### Task statement
Scan the data for lines with "setlength" and report the count by itself.

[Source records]
————

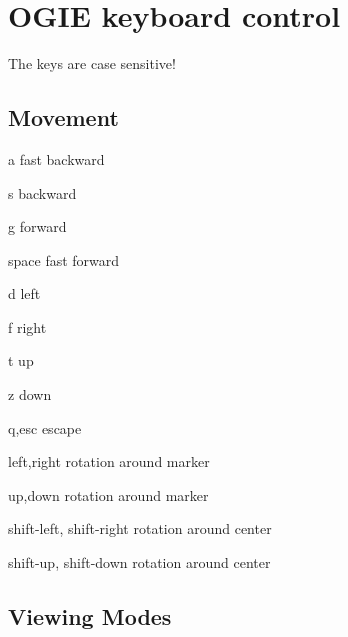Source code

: 

\newenvironment{keys}
    {\begin{list}{}
        {
        \setlength{\leftmargin}{9em}
        \setlength{\labelwidth}{8em}
        \setlength{\labelsep}{2em}
        \setlength{\parsep}{0em}
        \setlength{\itemsep}{0.5ex}
        }
    }
    {\end{list}}


\section{OGIE keyboard control}
\label{keys}

The keys are case sensitive!

\subsection*{Movement}

\begin{keys}
\item[a]        fast backward
\item[s]        backward
\item[g]        forward
\item[space]    fast forward
\item[d]        left
\item[f]        right
\item[t]        up
\item[z]        down
\item[q,esc]    escape
\item[left,right] rotation around marker
\item[up,down] rotation around marker
\item[shift-left, shift-right]
            rotation around center
\item[shift-up, shift-down]
            rotation around center

\end{keys}



\subsection*{Viewing Modes}

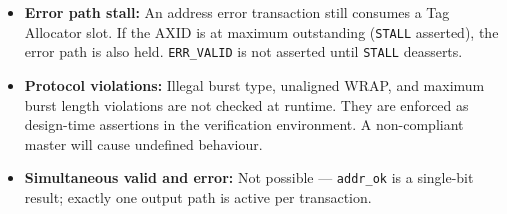 \begin{itemize}
  \item \textbf{Error path stall:} An address error transaction still
        consumes a Tag Allocator slot. If the AXID is at maximum
        outstanding (\texttt{STALL} asserted), the error path is also
        held. \texttt{ERR\_VALID} is not asserted until \texttt{STALL}
        deasserts.
  \item \textbf{Protocol violations:} Illegal burst type, unaligned
        WRAP, and maximum burst length violations are not checked at
        runtime. They are enforced as design-time assertions in the
        verification environment. A non-compliant master will cause
        undefined behaviour.
  \item \textbf{Simultaneous valid and error:} Not possible —
        \texttt{addr\_ok} is a single-bit result; exactly one output
        path is active per transaction.
\end{itemize}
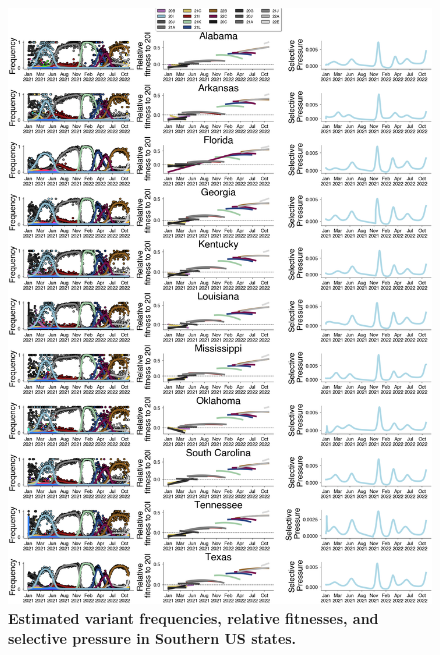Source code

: \documentclass[11pt,oneside,letterpaper]{article}
\begin{document}
\begin{figure}[t!]
    \centering
    \includegraphics[width=1.0\textwidth=0.01]{./supplementary_figures/selective-pressure-analysis_South.png}
    \caption{
      \textbf{Estimated variant frequencies, relative fitnesses, and selective pressure in Southern US states.}
    }
    \label{fig:selective_pressure_south}
\end{figure}
\end{document}
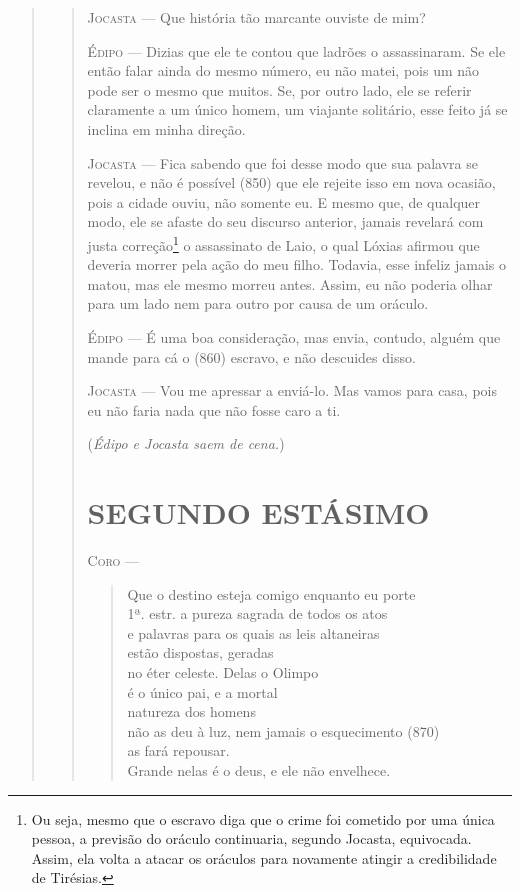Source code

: \begin{verse}
\begin{verse}
\textsc{Jocasta} --- Que história tão marcante ouviste de mim?

\textsc{Édipo} --- Dizias que ele te contou que ladrões o assassinaram. Se ele então falar
ainda do mesmo número, eu não matei, pois um não pode ser o mesmo que
muitos. Se, por outro lado, ele se referir claramente a um único homem,
um viajante solitário, esse feito já se inclina em minha direção.

\textsc{Jocasta} --- Fica sabendo que foi desse modo que sua palavra se revelou, e não é
possível (850) que ele rejeite isso em nova ocasião, pois a cidade
ouviu, não somente eu. E mesmo que, de qualquer modo, ele se afaste do
seu discurso anterior, jamais revelará com justa correção\footnote{Ou
  seja, mesmo que o escravo diga que o crime foi cometido por uma única
  pessoa, a previsão do oráculo continuaria, segundo Jocasta,
  equivocada. Assim, ela volta a atacar os oráculos para novamente
  atingir a credibilidade de Tirésias.} o assassinato de Laio, o qual
Lóxias afirmou que deveria morrer pela ação do meu filho. Todavia, esse
infeliz jamais o matou, mas ele mesmo morreu antes. Assim, eu não
poderia olhar para um lado nem para outro por causa de um oráculo.

\textsc{Édipo} --- É uma boa consideração, mas envia, contudo, alguém que mande para cá o
(860) escravo, e não descuides disso.

\textsc{Jocasta} --- Vou me apressar a enviá-lo. Mas vamos para casa, pois eu não faria nada
que não fosse caro a ti.

(\emph{Édipo e Jocasta saem de cena.})

\section{SEGUNDO ESTÁSIMO}

\textsc{Coro} --- \begin{verse}Que o destino esteja comigo enquanto eu porte\\ 1ª. estr.
a pureza sagrada de todos os atos\\
e palavras para os quais as leis altaneiras\\
estão dispostas, geradas\\
no éter celeste. Delas o Olimpo\\
é o único pai, e a mortal\\
natureza dos homens\\
não as deu à luz, nem jamais o esquecimento (870)\\
as fará repousar.\\
Grande nelas é o deus, e ele não envelhece.


\end{verse}
\end{verse}
\end{verse}
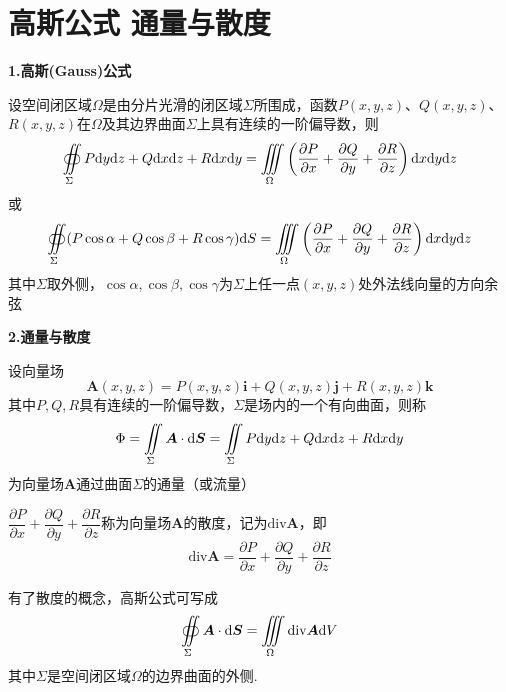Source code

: \section{高斯公式 \quad 通量与散度}
\textbf{1.高斯(Gauss)公式}

设空间闭区域$\Omega$是由分片光滑的闭区域$\Sigma$所围成，函数$P(x,y,z)$、$Q(x,y,z)$、$R(x,y,z)$在$\Omega$及其边界曲面$\Sigma$上具有连续的一阶偏导数，则
\begin{equation*}
    \oiint \limits_{\Sigma}P\mathrm{d} y\mathrm{d} z+Q\mathrm{d} x\mathrm{d} z+R\mathrm{d} x\mathrm{d} y=\iiint \limits_{\Omega}\left(\frac{\partial P}{\partial x}+\frac{\partial Q}{\partial y}+\frac{\partial R}{\partial z}\right)\mathrm{d} x\mathrm{d} y\mathrm{d} z
\end{equation*}
或
\begin{equation*}
    \oiint \limits_{\Sigma}(P\cos\alpha+Q\cos\beta+R\cos\gamma)\mathrm{d} S=\iiint \limits_{\Omega}\left(\frac{\partial P}{\partial x}+\frac{\partial Q}{\partial y}+\frac{\partial R}{\partial z}\right)\mathrm{d} x\mathrm{d} y\mathrm{d} z
\end{equation*}
其中$\Sigma$取外侧，$\cos\alpha,\cos\beta,\cos\gamma$为$\Sigma$上任一点$(x,y,z)$处外法线向量的方向余弦

\textbf{2.通量与散度}

设向量场
\begin{equation*}
    \bm{A}(x,y,z)=P(x,y,z)\bm{i}+Q(x,y,z)\bm{j}+R(x,y,z)\bm{k}
\end{equation*}
其中$P,Q,R$具有连续的一阶偏导数，$\Sigma$是场内的一个有向曲面，则称
\begin{equation*}
    \Phi=\iint \limits_{\Sigma}\bm{A}\cdot\mathrm{d} \bm{S}=\iint \limits_{\Sigma}P\mathrm{d} y\mathrm{d} z+Q\mathrm{d} x\mathrm{d} z+R\mathrm{d} x\mathrm{d} y
\end{equation*}
为向量场$\bm{A}$通过曲面$\Sigma$的通量（或流量）

$\dfrac{\partial P}{\partial x}+\dfrac{\partial Q}{\partial y}+\dfrac{\partial R}{\partial z}$称为向量场$\bm{A}$的散度，记为$\text{div}\bm{A}$，即
\begin{equation*}
    \text{div}\bm{A}=\dfrac{\partial P}{\partial x}+\dfrac{\partial Q}{\partial y}+\dfrac{\partial R}{\partial z}
\end{equation*}

有了散度的概念，高斯公式可写成
\begin{equation*}
    \oiint \limits_{\Sigma}\bm{A}\cdot\mathrm{d} \bm{S}=\iiint \limits_{\Omega}\text{div}\bm{A}\mathrm{d} V
\end{equation*}
其中$\Sigma$是空间闭区域$\Omega$的边界曲面的外侧.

————

### Result
5